*Problem requirements*: Copy each line below in which the string "this" occurs.

Dataset items
==================================================

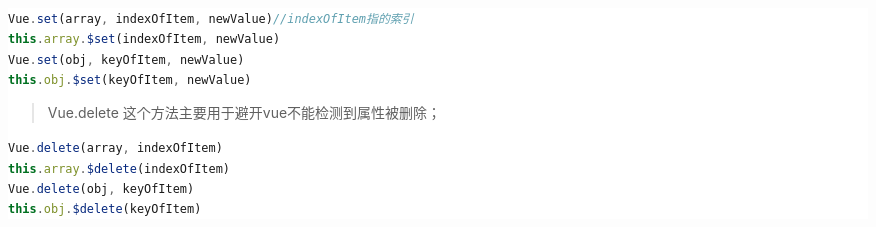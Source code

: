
 ```javascript
Vue.set(array, indexOfItem, newValue)//indexOfItem指的索引
this.array.$set(indexOfItem, newValue)
Vue.set(obj, keyOfItem, newValue)
this.obj.$set(keyOfItem, newValue)

```

> Vue.delete   这个方法主要用于避开vue不能检测到属性被删除；

```javascript
Vue.delete(array, indexOfItem)
this.array.$delete(indexOfItem)
Vue.delete(obj, keyOfItem)
this.obj.$delete(keyOfItem)
```



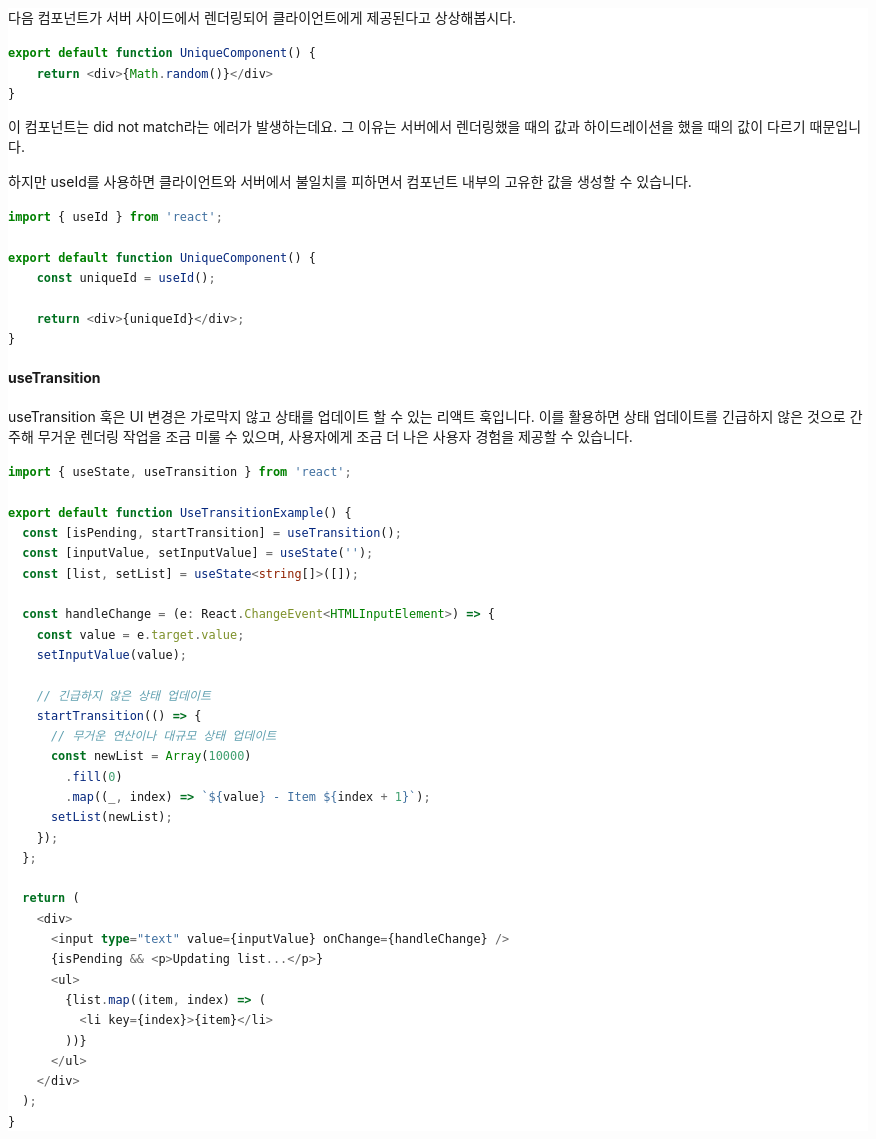 다음 컴포넌트가 서버 사이드에서 렌더링되어 클라이언트에게 제공된다고 상상해봅시다.

```ts
export default function UniqueComponent() {
    return <div>{Math.random()}</div>
}
```

이 컴포넌트는 did not match라는 에러가 발생하는데요. 그 이유는 서버에서 렌더링했을 때의 값과 하이드레이션을 했을 때의 값이 다르기 때문입니다.

하지만 useId를 사용하면 클라이언트와 서버에서 불일치를 피하면서 컴포넌트 내부의 고유한 값을 생성할 수 있습니다.

```ts
import { useId } from 'react';

export default function UniqueComponent() {
    const uniqueId = useId();

    return <div>{uniqueId}</div>;
}
```

#### useTransition

useTransition 훅은 UI 변경은 가로막지 않고 상태를 업데이트 할 수 있는 리액트 훅입니다. 이를 활용하면 상태 업데이트를 긴급하지 않은 것으로 간주해 무거운 렌더링 작업을 조금 미룰 수 있으며, 사용자에게 조금 더 나은 사용자 경험을 제공할 수 있습니다.

```ts
import { useState, useTransition } from 'react';

export default function UseTransitionExample() {
  const [isPending, startTransition] = useTransition();
  const [inputValue, setInputValue] = useState('');
  const [list, setList] = useState<string[]>([]);

  const handleChange = (e: React.ChangeEvent<HTMLInputElement>) => {
    const value = e.target.value;
    setInputValue(value);

    // 긴급하지 않은 상태 업데이트
    startTransition(() => {
      // 무거운 연산이나 대규모 상태 업데이트
      const newList = Array(10000)
        .fill(0)
        .map((_, index) => `${value} - Item ${index + 1}`);
      setList(newList);
    });
  };

  return (
    <div>
      <input type="text" value={inputValue} onChange={handleChange} />
      {isPending && <p>Updating list...</p>}
      <ul>
        {list.map((item, index) => (
          <li key={index}>{item}</li>
        ))}
      </ul>
    </div>
  );
}
```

==================================================

*Solution*:
this.array.$set(indexOfItem, newValue)
this.obj.$set(keyOfItem, newValue)
this.array.$delete(indexOfItem)
this.obj.$delete(keyOfItem)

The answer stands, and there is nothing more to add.